■ EXERCISE DIRECTIONS ■
Which lines below include "judgment"? Copy them all.

[Opening STORED DATA section]

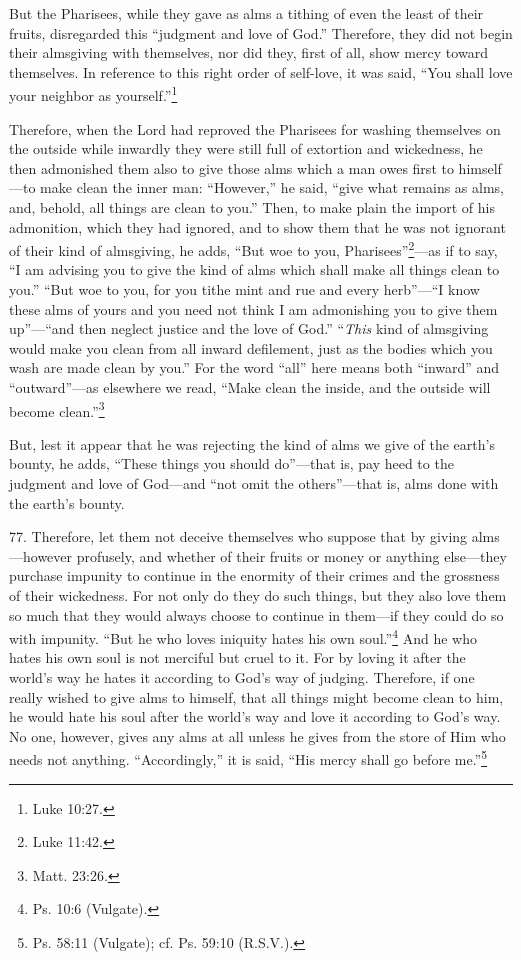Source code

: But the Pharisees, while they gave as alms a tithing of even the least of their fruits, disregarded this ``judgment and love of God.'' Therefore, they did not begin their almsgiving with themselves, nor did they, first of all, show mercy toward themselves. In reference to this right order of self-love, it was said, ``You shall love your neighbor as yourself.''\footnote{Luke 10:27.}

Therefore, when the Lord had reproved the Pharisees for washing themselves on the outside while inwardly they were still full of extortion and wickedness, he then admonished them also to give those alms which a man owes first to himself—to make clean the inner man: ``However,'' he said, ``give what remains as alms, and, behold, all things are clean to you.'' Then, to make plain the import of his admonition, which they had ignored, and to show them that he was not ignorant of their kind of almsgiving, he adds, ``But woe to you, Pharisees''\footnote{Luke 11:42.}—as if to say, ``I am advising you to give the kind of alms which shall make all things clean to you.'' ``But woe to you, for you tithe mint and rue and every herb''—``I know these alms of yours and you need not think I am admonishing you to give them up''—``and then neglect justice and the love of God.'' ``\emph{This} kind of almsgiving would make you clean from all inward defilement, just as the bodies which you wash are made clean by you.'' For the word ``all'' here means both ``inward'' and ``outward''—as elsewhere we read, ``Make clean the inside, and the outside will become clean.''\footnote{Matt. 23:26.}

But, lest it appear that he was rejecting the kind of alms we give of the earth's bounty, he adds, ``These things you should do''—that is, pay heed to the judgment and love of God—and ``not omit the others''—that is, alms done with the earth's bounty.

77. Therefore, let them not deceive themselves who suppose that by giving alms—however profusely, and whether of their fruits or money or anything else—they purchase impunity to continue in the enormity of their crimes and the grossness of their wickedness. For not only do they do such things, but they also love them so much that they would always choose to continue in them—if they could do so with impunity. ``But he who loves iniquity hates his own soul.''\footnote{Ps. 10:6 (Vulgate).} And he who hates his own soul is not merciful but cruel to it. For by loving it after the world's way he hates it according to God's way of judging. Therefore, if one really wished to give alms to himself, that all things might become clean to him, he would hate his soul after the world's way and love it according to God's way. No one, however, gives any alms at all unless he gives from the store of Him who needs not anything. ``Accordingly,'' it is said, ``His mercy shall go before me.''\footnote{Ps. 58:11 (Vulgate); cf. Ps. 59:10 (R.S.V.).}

[Closing STORED DATA section]

■ THE COMPLETED TASK ■
: But the Pharisees, while they gave as alms a tithing of even the least of their fruits, disregarded this ``judgment and love of God.'' Therefore, they did not begin their almsgiving with themselves, nor did they, first of all, show mercy toward themselves. In reference to this right order of self-love, it was said, ``You shall love your neighbor as yourself.''\footnote{Luke 10:27.}
But, lest it appear that he was rejecting the kind of alms we give of the earth's bounty, he adds, ``These things you should do''—that is, pay heed to the judgment and love of God—and ``not omit the others''—that is, alms done with the earth's bounty.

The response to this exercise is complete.